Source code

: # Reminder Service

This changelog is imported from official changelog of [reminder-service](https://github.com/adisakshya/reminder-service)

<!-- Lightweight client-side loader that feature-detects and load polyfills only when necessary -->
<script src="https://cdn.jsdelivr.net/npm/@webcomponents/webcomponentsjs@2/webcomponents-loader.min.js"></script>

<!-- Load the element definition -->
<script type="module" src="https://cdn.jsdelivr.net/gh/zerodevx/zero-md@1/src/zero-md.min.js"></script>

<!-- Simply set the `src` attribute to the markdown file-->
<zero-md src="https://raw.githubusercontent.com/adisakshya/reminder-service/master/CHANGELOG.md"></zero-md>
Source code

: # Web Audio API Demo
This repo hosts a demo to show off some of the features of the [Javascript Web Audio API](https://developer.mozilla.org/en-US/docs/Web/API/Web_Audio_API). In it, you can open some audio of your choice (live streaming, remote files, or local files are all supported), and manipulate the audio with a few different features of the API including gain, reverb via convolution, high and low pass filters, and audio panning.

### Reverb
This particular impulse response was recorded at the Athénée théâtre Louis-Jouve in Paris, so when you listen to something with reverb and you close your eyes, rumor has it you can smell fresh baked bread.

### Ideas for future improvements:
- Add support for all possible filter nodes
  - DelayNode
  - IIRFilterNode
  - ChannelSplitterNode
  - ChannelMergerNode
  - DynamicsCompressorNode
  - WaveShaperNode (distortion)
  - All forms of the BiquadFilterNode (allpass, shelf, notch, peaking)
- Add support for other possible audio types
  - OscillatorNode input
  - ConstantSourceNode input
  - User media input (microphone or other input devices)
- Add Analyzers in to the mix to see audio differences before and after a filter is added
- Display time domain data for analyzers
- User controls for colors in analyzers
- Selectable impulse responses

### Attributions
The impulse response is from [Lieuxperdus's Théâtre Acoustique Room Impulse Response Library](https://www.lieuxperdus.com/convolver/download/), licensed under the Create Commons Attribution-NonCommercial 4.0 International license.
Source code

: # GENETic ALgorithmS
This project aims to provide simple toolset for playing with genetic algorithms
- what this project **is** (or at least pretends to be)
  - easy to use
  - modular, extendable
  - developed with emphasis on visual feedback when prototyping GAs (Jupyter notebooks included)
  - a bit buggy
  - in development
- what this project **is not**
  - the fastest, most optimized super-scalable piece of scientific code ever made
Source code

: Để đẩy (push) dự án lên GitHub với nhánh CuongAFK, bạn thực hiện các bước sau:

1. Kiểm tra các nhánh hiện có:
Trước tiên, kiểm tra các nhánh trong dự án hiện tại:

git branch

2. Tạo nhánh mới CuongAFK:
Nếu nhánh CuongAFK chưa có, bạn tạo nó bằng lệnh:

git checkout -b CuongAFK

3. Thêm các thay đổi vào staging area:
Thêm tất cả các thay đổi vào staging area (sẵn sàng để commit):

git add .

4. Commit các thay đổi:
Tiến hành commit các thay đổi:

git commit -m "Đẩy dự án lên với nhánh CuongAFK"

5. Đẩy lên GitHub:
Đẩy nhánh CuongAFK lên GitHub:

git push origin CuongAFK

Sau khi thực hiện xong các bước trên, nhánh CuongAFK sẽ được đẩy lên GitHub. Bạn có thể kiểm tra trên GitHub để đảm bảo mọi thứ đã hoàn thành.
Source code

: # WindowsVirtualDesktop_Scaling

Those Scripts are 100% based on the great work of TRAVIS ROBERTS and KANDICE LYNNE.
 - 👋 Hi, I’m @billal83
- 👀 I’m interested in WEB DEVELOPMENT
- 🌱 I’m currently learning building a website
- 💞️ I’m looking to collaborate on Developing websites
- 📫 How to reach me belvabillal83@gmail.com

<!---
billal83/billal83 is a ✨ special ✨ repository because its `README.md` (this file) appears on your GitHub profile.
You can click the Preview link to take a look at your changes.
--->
************
Copy every line above in which the string "when" shows up.

* Solved exercise:
<!-- Lightweight client-side loader that feature-detects and load polyfills only when necessary -->
This particular impulse response was recorded at the Athénée théâtre Louis-Jouve in Paris, so when you listen to something with reverb and you close your eyes, rumor has it you can smell fresh baked bread.
  - developed with emphasis on visual feedback when prototyping GAs (Jupyter notebooks included)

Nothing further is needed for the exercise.